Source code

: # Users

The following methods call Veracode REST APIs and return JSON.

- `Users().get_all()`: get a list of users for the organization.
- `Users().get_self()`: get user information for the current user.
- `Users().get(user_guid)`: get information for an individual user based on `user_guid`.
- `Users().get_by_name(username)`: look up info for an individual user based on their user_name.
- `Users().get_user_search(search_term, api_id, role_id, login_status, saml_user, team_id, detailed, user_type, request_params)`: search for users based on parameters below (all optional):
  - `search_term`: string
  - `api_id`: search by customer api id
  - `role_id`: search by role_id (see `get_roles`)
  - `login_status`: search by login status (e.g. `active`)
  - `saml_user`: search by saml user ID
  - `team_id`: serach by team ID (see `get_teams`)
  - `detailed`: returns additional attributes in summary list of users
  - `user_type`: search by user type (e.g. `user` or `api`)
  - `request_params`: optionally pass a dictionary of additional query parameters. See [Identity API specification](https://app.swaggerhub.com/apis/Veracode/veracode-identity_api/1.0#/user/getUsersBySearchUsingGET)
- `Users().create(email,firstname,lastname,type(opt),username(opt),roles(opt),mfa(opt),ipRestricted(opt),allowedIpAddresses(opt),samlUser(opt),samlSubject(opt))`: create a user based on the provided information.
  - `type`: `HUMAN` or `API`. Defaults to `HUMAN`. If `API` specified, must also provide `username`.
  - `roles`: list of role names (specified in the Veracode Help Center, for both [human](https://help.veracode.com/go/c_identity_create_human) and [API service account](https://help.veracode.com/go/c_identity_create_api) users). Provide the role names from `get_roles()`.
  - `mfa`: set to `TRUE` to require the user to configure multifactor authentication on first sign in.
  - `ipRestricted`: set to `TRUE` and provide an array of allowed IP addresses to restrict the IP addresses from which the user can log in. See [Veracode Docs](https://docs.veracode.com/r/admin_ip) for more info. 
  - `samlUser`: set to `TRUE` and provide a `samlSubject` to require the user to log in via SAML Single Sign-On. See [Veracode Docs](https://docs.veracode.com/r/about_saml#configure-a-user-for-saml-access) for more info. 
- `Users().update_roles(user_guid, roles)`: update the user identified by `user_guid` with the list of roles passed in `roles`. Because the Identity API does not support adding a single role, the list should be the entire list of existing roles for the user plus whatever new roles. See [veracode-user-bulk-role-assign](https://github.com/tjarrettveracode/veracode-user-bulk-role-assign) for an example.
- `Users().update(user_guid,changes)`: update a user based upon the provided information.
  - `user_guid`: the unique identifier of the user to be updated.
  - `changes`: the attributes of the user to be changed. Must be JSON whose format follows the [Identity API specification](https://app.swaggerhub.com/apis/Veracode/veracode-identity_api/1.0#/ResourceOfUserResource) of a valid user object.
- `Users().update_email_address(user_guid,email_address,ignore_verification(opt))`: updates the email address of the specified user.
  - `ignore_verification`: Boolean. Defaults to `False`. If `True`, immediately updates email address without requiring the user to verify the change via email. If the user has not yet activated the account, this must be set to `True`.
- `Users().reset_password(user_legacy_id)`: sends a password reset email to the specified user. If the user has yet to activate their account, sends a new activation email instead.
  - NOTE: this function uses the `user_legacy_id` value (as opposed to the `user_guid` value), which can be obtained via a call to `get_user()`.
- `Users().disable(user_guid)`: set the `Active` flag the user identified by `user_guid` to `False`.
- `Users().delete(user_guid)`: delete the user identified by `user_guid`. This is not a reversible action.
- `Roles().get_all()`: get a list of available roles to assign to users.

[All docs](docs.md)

Task directions - Where the string "docs" occurs in a line of the material above, copy the whole line.

Solution to the exercise -
  - `ipRestricted`: set to `TRUE` and provide an array of allowed IP addresses to restrict the IP addresses from which the user can log in. See [Veracode Docs](https://docs.veracode.com/r/admin_ip) for more info. 
  - `samlUser`: set to `TRUE` and provide a `samlSubject` to require the user to log in via SAML Single Sign-On. See [Veracode Docs](https://docs.veracode.com/r/about_saml#configure-a-user-for-saml-access) for more info. 
[All docs](docs.md)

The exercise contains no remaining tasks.